AKU DAN PERJALANAN HIDUPKU

Oleh : Samsudin*

Kisahku dimulai ketika sebuah bencana alam melanda tempat tinggalku, banjir yang kami alami adalah yang paling besar yang melanda kota Indrapura. Pecahnya sebuah tanggul dan derasnya hujan adalah awal dari tragedi banjir besar tersebut, kejadian tersebut terjadi ketika malam hari sekitar pukul 21.00. Suara-suara orang terdegar gaduh di jalan, saat keluar rumah air sudah memenuhi pekarangan rumah. Anehnya proses pertambahan ketinggian air terjadi begitu cepat. Saat ujian hidup tersebut aku, ibuku dan keempat saudaraku melaluinya tanpa hadirnya seorang ayah, pada saat itu beliau pergi merantau ke daerah terpencil ujung Sematera Utara yang berbatasan dengan Riau. Keadaan semakin panik ketika air mulai memasuki rumah dengan begitu cepatnya, tetangga yang kebetulan memiliki sebuah mobil bak terbuka mengajak kami untuk segera mengungsi ke kampung mereka, hanya baju di badanlah yang bisa kami bawa. Pada saat itu aku masih berumur 7 tahun, di bangku kelas 2 Sekolah Dasar.

Dampak dari banjir tersebut hampir sebulan lamanya sekolah diliburkan. Karena hal itu jugalah kemudian ayahku mengajak kami untuk pindah ke daerah perantauannya. Seiring dengan berjalannya waktu serta sekolah yang awalnya asing buatku akhirnya aku sudah mulai bisa beradaptasi dan mengerti bahwa hidup di daerah ini memang begitu keras dan sulit.

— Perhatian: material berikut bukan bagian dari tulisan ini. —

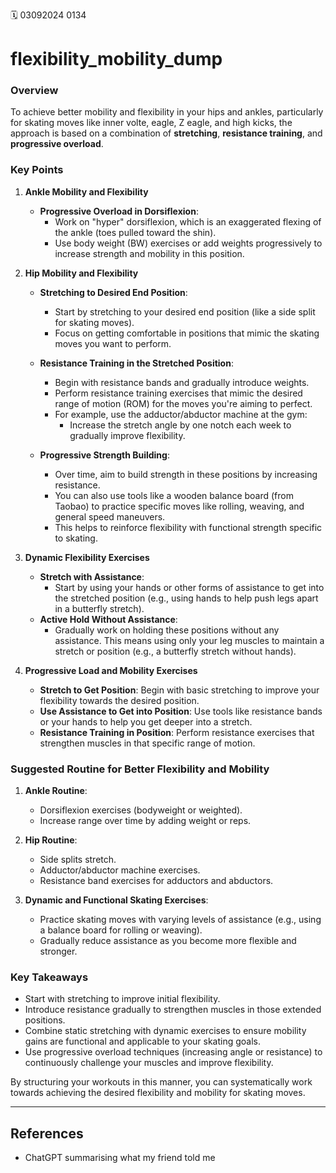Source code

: 🗓️ 03092024 0134

# flexibility_mobility_dump
### Overview

To achieve better mobility and flexibility in your hips and ankles, particularly for skating moves like inner volte, eagle, Z eagle, and high kicks, the approach is based on a combination of **stretching**, **resistance training**, and **progressive overload**.

### Key Points

1. **Ankle Mobility and Flexibility**
    
    - **Progressive Overload in Dorsiflexion**:
        - Work on "hyper" dorsiflexion, which is an exaggerated flexing of the ankle (toes pulled toward the shin).
        - Use body weight (BW) exercises or add weights progressively to increase strength and mobility in this position.
2. **Hip Mobility and Flexibility**
    
    - **Stretching to Desired End Position**:
        
        - Start by stretching to your desired end position (like a side split for skating moves).
        - Focus on getting comfortable in positions that mimic the skating moves you want to perform.
    - **Resistance Training in the Stretched Position**:
        
        - Begin with resistance bands and gradually introduce weights.
        - Perform resistance training exercises that mimic the desired range of motion (ROM) for the moves you're aiming to perfect.
        - For example, use the adductor/abductor machine at the gym:
            - Increase the stretch angle by one notch each week to gradually improve flexibility.
    - **Progressive Strength Building**:
        
        - Over time, aim to build strength in these positions by increasing resistance.
        - You can also use tools like a wooden balance board (from Taobao) to practice specific moves like rolling, weaving, and general speed maneuvers.
        - This helps to reinforce flexibility with functional strength specific to skating.
3. **Dynamic Flexibility Exercises**
    
    - **Stretch with Assistance**:
        - Start by using your hands or other forms of assistance to get into the stretched position (e.g., using hands to help push legs apart in a butterfly stretch).
    - **Active Hold Without Assistance**:
        - Gradually work on holding these positions without any assistance. This means using only your leg muscles to maintain a stretch or position (e.g., a butterfly stretch without hands).
4. **Progressive Load and Mobility Exercises**
    
    - **Stretch to Get Position**: Begin with basic stretching to improve your flexibility towards the desired position.
    - **Use Assistance to Get into Position**: Use tools like resistance bands or your hands to help you get deeper into a stretch.
    - **Resistance Training in Position**: Perform resistance exercises that strengthen muscles in that specific range of motion.

### Suggested Routine for Better Flexibility and Mobility

1. **Ankle Routine**:
    
    - Dorsiflexion exercises (bodyweight or weighted).
    - Increase range over time by adding weight or reps.
2. **Hip Routine**:
    
    - Side splits stretch.
    - Adductor/abductor machine exercises.
    - Resistance band exercises for adductors and abductors.
3. **Dynamic and Functional Skating Exercises**:
    
    - Practice skating moves with varying levels of assistance (e.g., using a balance board for rolling or weaving).
    - Gradually reduce assistance as you become more flexible and stronger.

### Key Takeaways

- Start with stretching to improve initial flexibility.
- Introduce resistance gradually to strengthen muscles in those extended positions.
- Combine static stretching with dynamic exercises to ensure mobility gains are functional and applicable to your skating goals.
- Use progressive overload techniques (increasing angle or resistance) to continuously challenge your muscles and improve flexibility.

By structuring your workouts in this manner, you can systematically work towards achieving the desired flexibility and mobility for skating moves.

---

## References
- ChatGPT summarising what my friend told me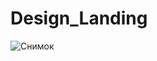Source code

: # Design_Landing

![Снимок](https://user-images.githubusercontent.com/55693215/106892020-8c812e00-66fc-11eb-9984-9d069746dfb0.PNG)

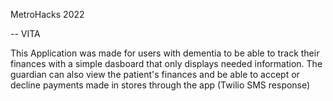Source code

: MetroHacks 2022

-- VITA 

This Application was made for users with dementia to be able to track their finances with a simple dasboard that only displays needed information. The guardian can also view the patient's finances and be able to accept or decline payments made in stores through the app (Twilio SMS response)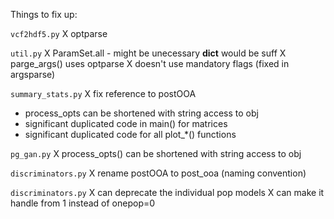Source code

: Things to fix up:

`vcf2hdf5.py`
X optparse

`util.py`
X ParamSet.all - might be unecessary __dict__ would be suff
X parge_args() uses optparse
    X doesn't use mandatory flags (fixed in argsparse)

`summary_stats.py`
X fix reference to postOOA
- process_opts can be shortened with string access to obj
- significant duplicated code in main() for matrices
- significant duplicated code for all plot_*() functions

`pg_gan.py`
X process_opts() can be shortened with string access to obj

`discriminators.py`
X rename postOOA to post_ooa (naming convention)

`discriminators.py`
X can deprecate the individual pop models
X can make it handle from 1 instead of onepop=0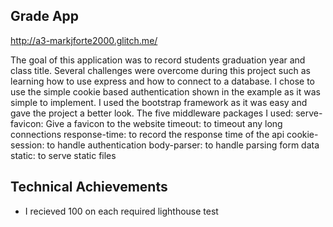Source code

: ## Grade App

http://a3-markjforte2000.glitch.me/
  
The goal of this application was to record students graduation year and class title.
Several challenges were overcome during this project such as learning how to use express and how to
connect to a database. I chose to use the simple cookie based authentication shown in the example as it was simple
to implement. I used the bootstrap framework as it was easy and gave the project a better look. 
The five middleware packages I used:
serve-favicon: Give a favicon to the website
timeout: to timeout any long connections
response-time: to record the response time of the api
cookie-session: to handle authentication
body-parser: to handle parsing form data
static: to serve static files



## Technical Achievements
- I recieved 100 on each required lighthouse test
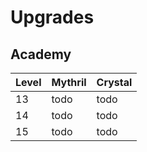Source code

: # Upgrades

## Academy
| Level | Mythril | Crystal |
| ----- | ------- | ------- |
| 13 | todo | todo |
| 14 | todo | todo |
| 15 | todo | todo |
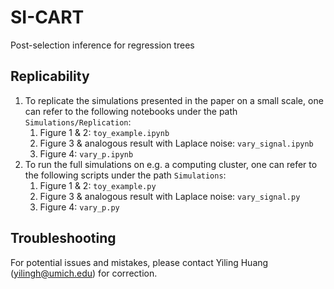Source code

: # SI-CART
Post-selection inference for regression trees

## Replicability
1. To replicate the simulations presented in the paper on a small scale, one can refer to the following notebooks under the path `Simulations/Replication`:
   1. Figure 1 & 2: `toy_example.ipynb`
   3. Figure 3 & analogous result with Laplace noise: `vary_signal.ipynb`
   4. Figure 4: `vary_p.ipynb`
3. To run the full simulations on e.g. a computing cluster, one can refer to the following scripts under the path `Simulations`:
   1. Figure 1 & 2: `toy_example.py`
   3. Figure 3 & analogous result with Laplace noise: `vary_signal.py`
   4. Figure 4: `vary_p.py`

## Troubleshooting
For potential issues and mistakes, please contact Yiling Huang (yilingh@umich.edu) for correction.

Apalagi melihat kondisi ayah yang serba kekurangan bahkan untuk makan sekalipun keadaan inilah yang memaksakanku untuk turut serta mencari isi perut yang besarnya tak seberapa ini. Jalan sebelum aku mengenal apa arti hidup yang sebenarnya dan ketika semua orang lebih menyibukkan urusan pendidikan aku justru dihadapi dengan kejamnya dunia. Bahkan sekolah kuanggap sebagai kepentingan kedua setelah isi perut keluarga. Sepulang sekolah aku sudah disibukkan dengan pekerjaan mengais sisa panenan kelapa sawit dengan mengumpulkan butir demi butir buah kelapa sawit yang tersisa setelah dipanen, uang yang aku dapat lantas aku gunakan untuk keperluan sekolahku yang memang jumlahnya tak seberapa. Awalnya aku melakukan hal ini tanpa sepengetahuan orangtuaku, karna pada dasarnya mereka tidak mengizinkan apa yang aku perbuat kalau mereka tau, mereka memaksaku untuk lebih serius sekolah tanpa ada hal lain, mereka menganggap urusan keuangan sepenuhnya di tangan mereka. dikarnakan keadaan yang memaksakan aku untuk melakukan hal itu dan akhirnya orang tuakupun akhirnya menyetujuinya. Tidak hanya itu saja, sore harinya aku juga menyempatkan membantu tetanggaku untuk menyiram tanaman bibit kelapa sawit yang masih muda dan diletakkan pada pot yang jumlahnya tidak terhitung bayaknya. Dari hasil menyiram aku juga diberikan upah yang lumayan sesuai dengan pengerjaannya. Sesekali ketika hari libur aku juga sering menjadi pekerja harian di sebuah lahan perseorangan yang ditanami kelapa sawit. Berbagai macam jenis pekerjaan kulakukan bersama ayahku mulai dari membabat rumput, menyemprot rumput sampai memanam pohon kelapa sawit, ini semua kulakukan karna keadaan yang memaksakanku untuk melakukannya.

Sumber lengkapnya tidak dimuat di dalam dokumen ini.